→ **Your assignment**:
Extract from the entries below, exactly as given, only the lines from the line containing "### Task Allocation" to the line containing "### Empirical Implementation", both lines included.

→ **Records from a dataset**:
=====

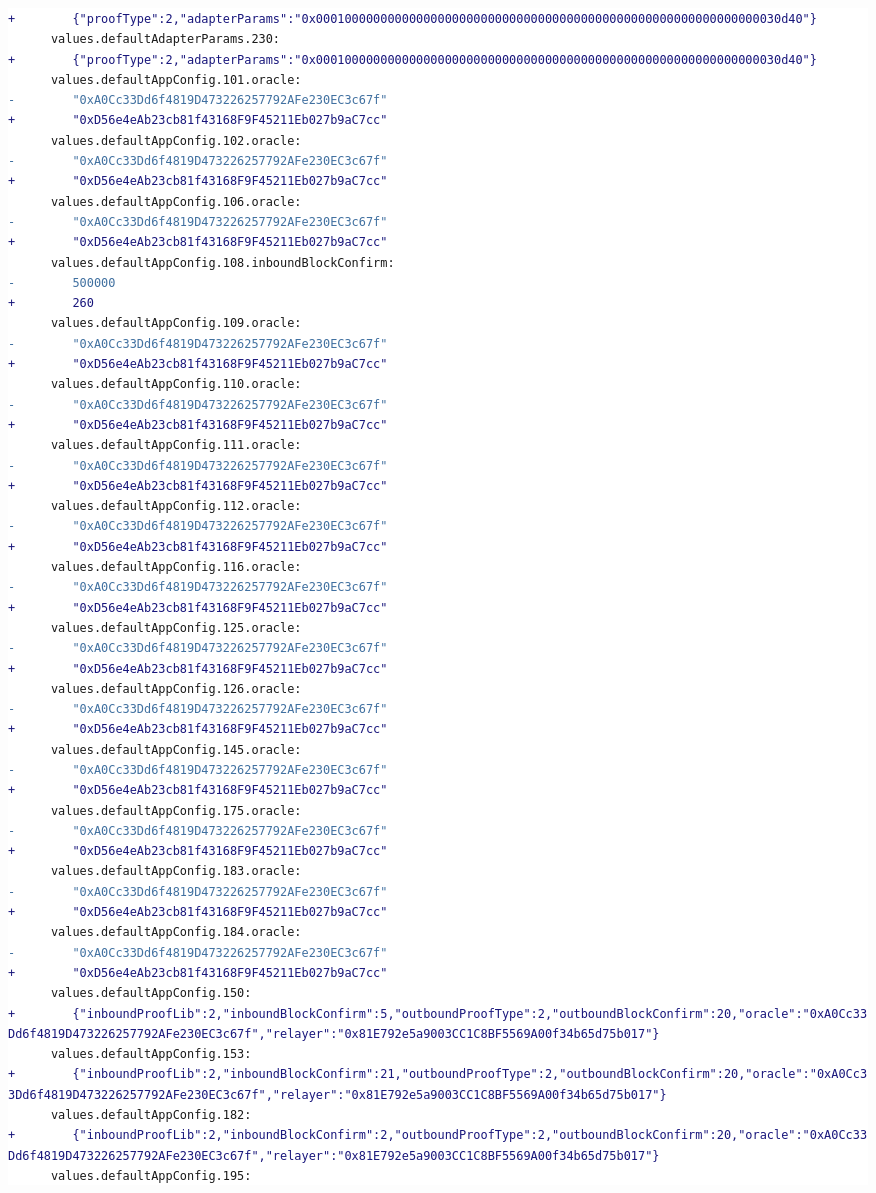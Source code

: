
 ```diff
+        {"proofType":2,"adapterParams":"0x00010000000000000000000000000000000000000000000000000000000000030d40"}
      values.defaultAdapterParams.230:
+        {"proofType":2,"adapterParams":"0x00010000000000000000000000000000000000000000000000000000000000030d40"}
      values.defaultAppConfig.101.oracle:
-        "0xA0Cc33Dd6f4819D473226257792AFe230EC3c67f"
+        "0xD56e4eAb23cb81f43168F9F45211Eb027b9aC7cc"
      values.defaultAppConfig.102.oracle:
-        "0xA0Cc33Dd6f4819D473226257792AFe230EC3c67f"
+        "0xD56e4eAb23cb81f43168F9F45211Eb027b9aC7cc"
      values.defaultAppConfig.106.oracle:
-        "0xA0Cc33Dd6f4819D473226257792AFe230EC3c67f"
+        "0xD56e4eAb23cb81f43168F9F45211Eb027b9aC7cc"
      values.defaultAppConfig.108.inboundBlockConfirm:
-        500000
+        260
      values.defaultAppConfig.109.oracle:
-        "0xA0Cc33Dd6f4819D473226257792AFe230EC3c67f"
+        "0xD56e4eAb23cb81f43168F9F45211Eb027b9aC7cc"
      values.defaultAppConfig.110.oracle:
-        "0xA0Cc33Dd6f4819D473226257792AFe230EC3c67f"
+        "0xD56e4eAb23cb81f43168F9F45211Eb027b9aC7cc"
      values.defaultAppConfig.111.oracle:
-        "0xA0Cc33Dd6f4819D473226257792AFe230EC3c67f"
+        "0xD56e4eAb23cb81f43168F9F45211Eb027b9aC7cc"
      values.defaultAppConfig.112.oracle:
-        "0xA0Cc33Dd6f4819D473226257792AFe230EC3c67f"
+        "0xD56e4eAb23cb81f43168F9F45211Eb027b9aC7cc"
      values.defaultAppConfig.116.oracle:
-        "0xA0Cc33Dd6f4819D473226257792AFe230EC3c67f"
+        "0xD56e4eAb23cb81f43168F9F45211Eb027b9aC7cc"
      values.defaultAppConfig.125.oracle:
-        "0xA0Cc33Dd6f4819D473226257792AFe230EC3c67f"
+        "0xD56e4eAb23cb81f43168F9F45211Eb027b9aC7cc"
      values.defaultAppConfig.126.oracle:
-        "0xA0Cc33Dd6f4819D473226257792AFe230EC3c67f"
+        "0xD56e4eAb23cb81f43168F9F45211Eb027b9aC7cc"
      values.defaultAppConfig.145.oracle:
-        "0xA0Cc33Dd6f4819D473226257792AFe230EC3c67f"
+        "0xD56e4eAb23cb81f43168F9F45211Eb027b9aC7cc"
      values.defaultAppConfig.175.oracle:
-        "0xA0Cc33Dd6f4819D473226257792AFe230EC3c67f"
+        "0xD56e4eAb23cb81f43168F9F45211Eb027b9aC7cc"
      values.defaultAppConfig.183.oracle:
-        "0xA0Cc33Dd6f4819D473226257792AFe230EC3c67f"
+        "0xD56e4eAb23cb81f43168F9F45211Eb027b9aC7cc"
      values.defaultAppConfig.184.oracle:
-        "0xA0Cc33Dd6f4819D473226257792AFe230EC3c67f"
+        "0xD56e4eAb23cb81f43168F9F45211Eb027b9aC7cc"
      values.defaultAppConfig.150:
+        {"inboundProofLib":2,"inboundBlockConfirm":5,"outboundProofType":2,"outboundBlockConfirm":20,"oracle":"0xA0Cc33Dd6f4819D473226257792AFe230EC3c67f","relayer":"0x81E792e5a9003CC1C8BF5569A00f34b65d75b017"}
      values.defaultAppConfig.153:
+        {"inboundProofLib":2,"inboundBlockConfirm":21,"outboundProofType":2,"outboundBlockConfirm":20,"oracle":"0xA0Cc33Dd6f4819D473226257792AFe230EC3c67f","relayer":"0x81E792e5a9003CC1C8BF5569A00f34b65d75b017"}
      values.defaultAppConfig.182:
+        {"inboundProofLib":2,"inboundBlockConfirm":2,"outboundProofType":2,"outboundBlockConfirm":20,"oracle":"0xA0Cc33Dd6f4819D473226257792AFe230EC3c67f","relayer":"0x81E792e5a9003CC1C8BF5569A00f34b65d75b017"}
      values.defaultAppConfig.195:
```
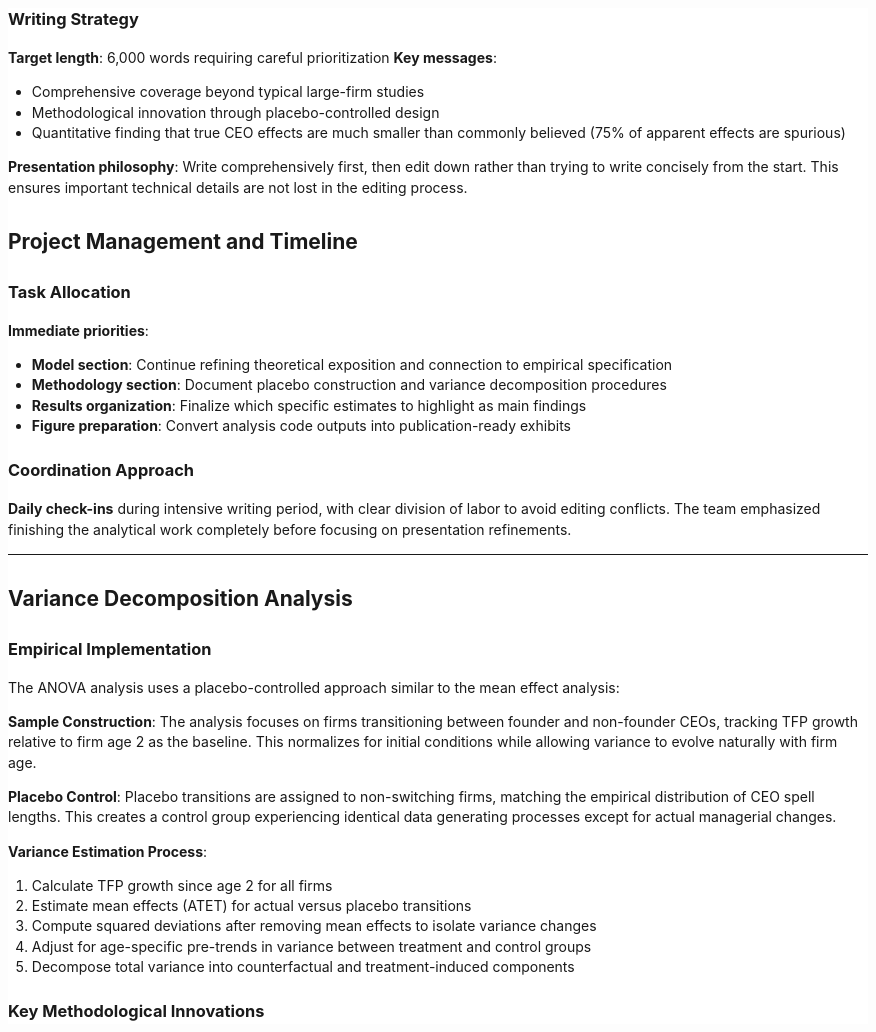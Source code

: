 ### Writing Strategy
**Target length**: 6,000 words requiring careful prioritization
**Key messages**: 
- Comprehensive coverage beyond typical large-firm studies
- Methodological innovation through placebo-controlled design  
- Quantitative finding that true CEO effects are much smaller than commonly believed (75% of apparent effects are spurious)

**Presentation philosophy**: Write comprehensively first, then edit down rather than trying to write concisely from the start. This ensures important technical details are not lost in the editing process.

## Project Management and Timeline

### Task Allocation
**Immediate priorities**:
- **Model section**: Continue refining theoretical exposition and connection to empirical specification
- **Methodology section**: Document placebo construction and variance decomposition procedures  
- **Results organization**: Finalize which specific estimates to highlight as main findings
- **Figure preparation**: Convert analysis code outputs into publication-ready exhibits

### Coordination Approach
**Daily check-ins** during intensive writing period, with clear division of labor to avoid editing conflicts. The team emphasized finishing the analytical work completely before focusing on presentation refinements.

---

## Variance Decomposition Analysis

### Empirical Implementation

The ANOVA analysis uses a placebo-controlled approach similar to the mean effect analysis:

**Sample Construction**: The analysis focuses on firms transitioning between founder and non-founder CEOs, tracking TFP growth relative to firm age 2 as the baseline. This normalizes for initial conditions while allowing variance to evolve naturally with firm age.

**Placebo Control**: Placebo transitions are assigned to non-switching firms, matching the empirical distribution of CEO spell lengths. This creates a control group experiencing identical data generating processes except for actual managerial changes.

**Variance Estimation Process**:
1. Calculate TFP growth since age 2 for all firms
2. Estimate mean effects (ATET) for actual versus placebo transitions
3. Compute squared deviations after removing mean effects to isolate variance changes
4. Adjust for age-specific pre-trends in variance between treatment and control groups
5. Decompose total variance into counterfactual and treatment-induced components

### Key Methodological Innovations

=====

→ **Response area**:
### Task Allocation
**Immediate priorities**:
- **Model section**: Continue refining theoretical exposition and connection to empirical specification
- **Methodology section**: Document placebo construction and variance decomposition procedures  
- **Results organization**: Finalize which specific estimates to highlight as main findings
- **Figure preparation**: Convert analysis code outputs into publication-ready exhibits

### Coordination Approach
**Daily check-ins** during intensive writing period, with clear division of labor to avoid editing conflicts. The team emphasized finishing the analytical work completely before focusing on presentation refinements.

---

## Variance Decomposition Analysis

### Empirical Implementation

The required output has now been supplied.